20.  The old arrangements for gaining access to the transmission network gave rise to a queue of at least 60 GW of projects at various stages of development, a large proportion of which are renewables, some of which have potential connection dates as late as 2023. A new regime is vital if the Government is to meet its targets for renewable energy and emissions reductions. We welcome the 'interim connect and manage' arrangements, which should facilitate the earlier connection of 900 MW of renewable capacity in Scotland. We are, however, concerned by the lack of progress in developing a long-term access regime. It is extremely disappointing the industry has not been able to agree reforms and the Government has had to intervene. As far as possible, it is important an enduring regime is based on consensus between all parties—the Government, the regulator and the industry. (Paragraph 99)

21.  We believe that to facilitate cost-effectively the formation of a smart grid and the delivery of the Government's strategic objectives, a long-term regime must contain four key features:

·  Greater sharing of network access, particularly between renewable and conventional generators. This will reduce the need for investment in grid capacity, and the likelihood of large constraint costs, although it may need to be supported by additional market arrangements that guarantee spare generating capacity on the system;

·  Prioritisation of renewables in electricity dispatch to maximise their contribution to decarbonising the energy system;

·  An equal role for the demand-side in managing network access; and

·  Arrangements that provide a degree of stability and regulatory certainty for generators to have the confidence to make investments.

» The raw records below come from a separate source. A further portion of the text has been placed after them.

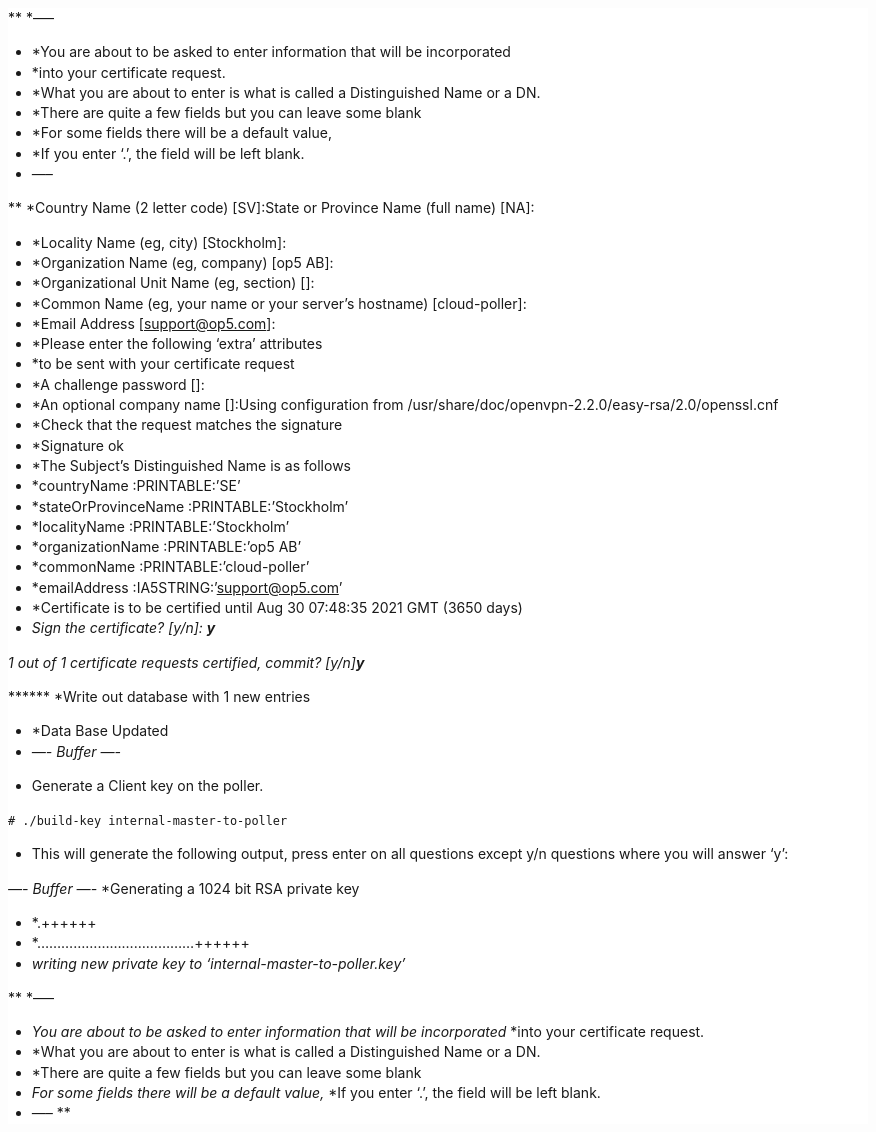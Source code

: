 ** *—–
* *You are about to be asked to enter information that will be incorporated
* *into your certificate request.
* *What you are about to enter is what is called a Distinguished Name or a DN.
* *There are quite a few fields but you can leave some blank
* *For some fields there will be a default value,
* *If you enter ‘.’, the field will be left blank.
* *—–*

** *Country Name (2 letter code) [SV]:State or Province Name (full name) [NA]:
* *Locality Name (eg, city) [Stockholm]:
* *Organization Name (eg, company) [op5 AB]:
* *Organizational Unit Name (eg, section) []:
* *Common Name (eg, your name or your server’s hostname) [cloud-poller]:
* *Email Address [<support@op5.com>]:
* *Please enter the following ‘extra’ attributes
* *to be sent with your certificate request
* *A challenge password []:
* *An optional company name []:Using configuration from /usr/share/doc/openvpn-2.2.0/easy-rsa/2.0/openssl.cnf
* *Check that the request matches the signature
* *Signature ok
* *The Subject’s Distinguished Name is as follows
* *countryName :PRINTABLE:’SE’
* *stateOrProvinceName :PRINTABLE:’Stockholm’
* *localityName :PRINTABLE:’Stockholm’
* *organizationName :PRINTABLE:’op5 AB’
* *commonName :PRINTABLE:’cloud-poller’
* *emailAddress :IA5STRING:’support@op5.com’
* *Certificate is to be certified until Aug 30 07:48:35 2021 GMT (3650 days)
* *Sign the certificate? [y/n]: **y***

*1 out of 1 certificate requests certified, commit? [y/n]**y***

****** *Write out database with 1 new entries
* *Data Base Updated
* *—- Buffer —-*

-   Generate a Client key on the poller.

`# ./build-key internal-master-to-poller`

-   This will generate the following output, press enter on all questions except y/n questions where you will answer ‘y’:

*—- Buffer —-*
 *Generating a 1024 bit RSA private key
* *.++++++
* *…………………………………++++++
* *writing new private key to ‘internal-master-to-poller.key’*

** *—–
* *You are about to be asked to enter information that will be incorporated* *into your certificate request.
* *What you are about to enter is what is called a Distinguished Name or a DN.
* *There are quite a few fields but you can leave some blank
* *For some fields there will be a default value,* *If you enter ‘.’, the field will be left blank.
* *—–* **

We urge the Department to move quickly to ensure an enduring regime is in place as early as possible in 2010. (Paragraph 100)

22.  The industry rule-making process

23.  We welcome Ofgem's decision to review the industry's rule-making process. The existing system, under which only network owners can propose changes to the grid codes and charging methodologies, has for far too long forestalled reform in areas such as transmission access. The regulator's proposal that it take powers to implement code amendments arising from major policy reviews, whilst conceding power in areas of less significance to consumers or competition, is a sensible approach. So too is the proposal to make governance of the charging methodologies more inclusive. Changes in both these areas will facilitate the delivery of the Government's climate change and security of supply objectives. (Paragraph 103)

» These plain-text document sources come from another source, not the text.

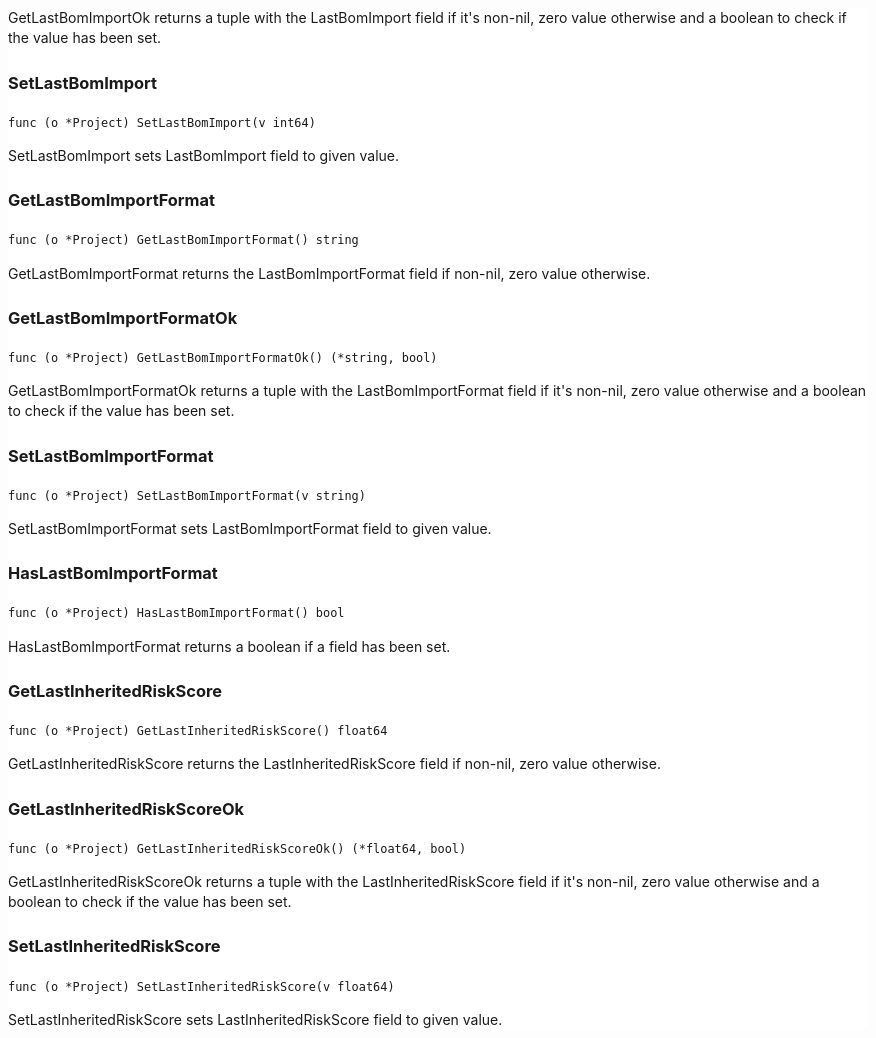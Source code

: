 GetLastBomImportOk returns a tuple with the LastBomImport field if it's non-nil, zero value otherwise
and a boolean to check if the value has been set.

### SetLastBomImport

`func (o *Project) SetLastBomImport(v int64)`

SetLastBomImport sets LastBomImport field to given value.


### GetLastBomImportFormat

`func (o *Project) GetLastBomImportFormat() string`

GetLastBomImportFormat returns the LastBomImportFormat field if non-nil, zero value otherwise.

### GetLastBomImportFormatOk

`func (o *Project) GetLastBomImportFormatOk() (*string, bool)`

GetLastBomImportFormatOk returns a tuple with the LastBomImportFormat field if it's non-nil, zero value otherwise
and a boolean to check if the value has been set.

### SetLastBomImportFormat

`func (o *Project) SetLastBomImportFormat(v string)`

SetLastBomImportFormat sets LastBomImportFormat field to given value.

### HasLastBomImportFormat

`func (o *Project) HasLastBomImportFormat() bool`

HasLastBomImportFormat returns a boolean if a field has been set.

### GetLastInheritedRiskScore

`func (o *Project) GetLastInheritedRiskScore() float64`

GetLastInheritedRiskScore returns the LastInheritedRiskScore field if non-nil, zero value otherwise.

### GetLastInheritedRiskScoreOk

`func (o *Project) GetLastInheritedRiskScoreOk() (*float64, bool)`

GetLastInheritedRiskScoreOk returns a tuple with the LastInheritedRiskScore field if it's non-nil, zero value otherwise
and a boolean to check if the value has been set.

### SetLastInheritedRiskScore

`func (o *Project) SetLastInheritedRiskScore(v float64)`

SetLastInheritedRiskScore sets LastInheritedRiskScore field to given value.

24.  Offshore transmission

25.  There are many challenges associated with the expansion of the electricity network offshore. It is important the regulatory framework reflects these difficulties and treats generators connecting offshore equitably vis-à-vis their onshore counterparts. The offshore wind industry presents a significant commercial opportunity for British industry, which requires a regulatory regime that will stimulate domestic investment in cabling and associated equipment manufacture. (Paragraph 111)

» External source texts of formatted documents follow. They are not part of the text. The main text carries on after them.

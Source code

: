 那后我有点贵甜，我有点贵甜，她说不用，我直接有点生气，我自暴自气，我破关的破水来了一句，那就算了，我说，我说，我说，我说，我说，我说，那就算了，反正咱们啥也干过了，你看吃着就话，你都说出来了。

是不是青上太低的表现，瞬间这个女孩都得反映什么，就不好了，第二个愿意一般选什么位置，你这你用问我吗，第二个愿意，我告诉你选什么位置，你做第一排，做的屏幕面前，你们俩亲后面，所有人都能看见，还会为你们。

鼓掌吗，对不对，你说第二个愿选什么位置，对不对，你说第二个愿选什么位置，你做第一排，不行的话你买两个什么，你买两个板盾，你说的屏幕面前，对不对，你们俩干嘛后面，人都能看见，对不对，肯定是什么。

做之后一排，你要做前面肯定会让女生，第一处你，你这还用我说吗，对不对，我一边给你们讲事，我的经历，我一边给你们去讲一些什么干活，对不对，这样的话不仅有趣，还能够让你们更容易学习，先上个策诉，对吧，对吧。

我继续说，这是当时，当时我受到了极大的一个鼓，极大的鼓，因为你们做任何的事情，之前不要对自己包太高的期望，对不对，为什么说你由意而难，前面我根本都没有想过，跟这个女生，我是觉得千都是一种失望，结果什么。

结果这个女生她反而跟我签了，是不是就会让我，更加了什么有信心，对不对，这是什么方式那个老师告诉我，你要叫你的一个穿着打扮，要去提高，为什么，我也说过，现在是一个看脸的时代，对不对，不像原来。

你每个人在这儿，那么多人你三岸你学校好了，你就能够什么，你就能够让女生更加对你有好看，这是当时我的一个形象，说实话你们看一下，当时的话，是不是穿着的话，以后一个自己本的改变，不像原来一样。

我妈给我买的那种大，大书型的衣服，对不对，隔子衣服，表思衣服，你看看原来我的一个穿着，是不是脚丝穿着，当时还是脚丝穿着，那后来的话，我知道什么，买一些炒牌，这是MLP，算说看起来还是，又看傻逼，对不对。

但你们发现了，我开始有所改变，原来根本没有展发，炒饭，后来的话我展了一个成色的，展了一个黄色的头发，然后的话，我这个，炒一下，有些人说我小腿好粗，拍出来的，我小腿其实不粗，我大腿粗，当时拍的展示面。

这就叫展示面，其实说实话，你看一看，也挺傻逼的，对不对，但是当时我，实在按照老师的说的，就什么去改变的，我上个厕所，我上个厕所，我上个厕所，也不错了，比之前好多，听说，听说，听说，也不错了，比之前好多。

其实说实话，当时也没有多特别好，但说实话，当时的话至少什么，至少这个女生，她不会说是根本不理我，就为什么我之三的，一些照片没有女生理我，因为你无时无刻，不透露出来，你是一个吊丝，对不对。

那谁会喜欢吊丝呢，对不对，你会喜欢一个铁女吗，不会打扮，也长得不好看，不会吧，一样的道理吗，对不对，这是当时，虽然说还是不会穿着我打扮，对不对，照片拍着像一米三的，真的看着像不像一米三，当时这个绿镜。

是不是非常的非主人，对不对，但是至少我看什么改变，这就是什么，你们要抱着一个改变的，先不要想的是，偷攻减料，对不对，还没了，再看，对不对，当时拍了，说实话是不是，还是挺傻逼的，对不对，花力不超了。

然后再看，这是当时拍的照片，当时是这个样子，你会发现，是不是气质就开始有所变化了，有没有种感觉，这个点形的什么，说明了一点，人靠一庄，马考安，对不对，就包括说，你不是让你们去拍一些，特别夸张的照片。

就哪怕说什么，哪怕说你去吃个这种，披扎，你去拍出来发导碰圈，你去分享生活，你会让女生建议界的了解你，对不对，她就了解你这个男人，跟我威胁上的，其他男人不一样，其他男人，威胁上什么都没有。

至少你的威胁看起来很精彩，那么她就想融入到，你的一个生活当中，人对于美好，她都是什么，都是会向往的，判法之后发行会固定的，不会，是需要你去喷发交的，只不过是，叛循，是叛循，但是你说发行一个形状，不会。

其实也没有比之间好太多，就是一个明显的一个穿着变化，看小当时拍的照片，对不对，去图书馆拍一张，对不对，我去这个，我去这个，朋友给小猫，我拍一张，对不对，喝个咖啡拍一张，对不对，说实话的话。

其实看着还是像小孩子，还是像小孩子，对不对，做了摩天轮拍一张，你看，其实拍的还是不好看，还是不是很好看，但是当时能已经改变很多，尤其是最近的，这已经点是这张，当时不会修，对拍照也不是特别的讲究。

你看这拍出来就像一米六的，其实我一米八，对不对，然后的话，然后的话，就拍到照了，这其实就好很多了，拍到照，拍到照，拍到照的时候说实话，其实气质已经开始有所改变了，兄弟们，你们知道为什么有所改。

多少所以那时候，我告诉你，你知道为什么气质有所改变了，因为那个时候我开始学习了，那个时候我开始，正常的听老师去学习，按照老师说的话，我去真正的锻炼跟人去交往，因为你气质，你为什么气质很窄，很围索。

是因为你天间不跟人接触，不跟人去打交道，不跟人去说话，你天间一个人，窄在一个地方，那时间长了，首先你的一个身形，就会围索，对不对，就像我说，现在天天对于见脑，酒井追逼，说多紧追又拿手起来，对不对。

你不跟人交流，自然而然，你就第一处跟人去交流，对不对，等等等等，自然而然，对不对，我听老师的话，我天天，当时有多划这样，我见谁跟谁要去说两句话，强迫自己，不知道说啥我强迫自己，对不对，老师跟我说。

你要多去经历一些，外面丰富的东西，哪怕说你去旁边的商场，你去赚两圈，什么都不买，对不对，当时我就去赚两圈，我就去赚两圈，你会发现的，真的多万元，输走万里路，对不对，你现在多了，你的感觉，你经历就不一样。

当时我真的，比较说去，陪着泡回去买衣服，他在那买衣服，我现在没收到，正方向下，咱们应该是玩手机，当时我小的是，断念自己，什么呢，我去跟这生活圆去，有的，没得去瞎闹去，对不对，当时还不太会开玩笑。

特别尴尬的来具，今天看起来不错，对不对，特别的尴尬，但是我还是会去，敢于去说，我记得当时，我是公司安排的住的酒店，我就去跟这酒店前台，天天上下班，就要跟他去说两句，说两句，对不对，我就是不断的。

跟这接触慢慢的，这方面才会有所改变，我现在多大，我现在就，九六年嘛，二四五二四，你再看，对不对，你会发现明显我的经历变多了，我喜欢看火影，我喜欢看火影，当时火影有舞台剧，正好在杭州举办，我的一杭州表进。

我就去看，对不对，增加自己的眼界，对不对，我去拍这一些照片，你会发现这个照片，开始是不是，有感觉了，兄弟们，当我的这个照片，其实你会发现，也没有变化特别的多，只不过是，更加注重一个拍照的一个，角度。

26.  Connecting the first three rounds of licences for offshore wind farms will require a capital investment of £15 billion—twice the value of the existing onshore transmission network. We therefore support the auctioning approach for the delivery of future offshore transmission links to ensure costs are minimised for the consumer. In the short to medium term this will lead to the direct 'point-to-point' connection of Round 1 and 2 wind farms as the most cost-effective and technically feasible way forward, which also militates against the possibility of delays. However, risks remain, particularly if companies underestimate the cost of the work for which they have tendered. This means the Department and Ofgem must keep its approach under review. Moreover, it is not yet clear how the present framework will deliver the most efficient network solution to connect the 33 GW of offshore wind that is possible under Round 3. There remains a risk that the current approach could lead to the piecemeal development of the offshore network that is less cost-effective in the long run. We note that the Department merely believes that zone-based approaches to connecting wind farms onshore will develop. We do not consider this is a sufficiently robust approach, and recommend the regulator conducts more analysis to develop a route-map of how it expects the competitive tendering regime to evolve to meet this long-term challenge. (Paragraph 120)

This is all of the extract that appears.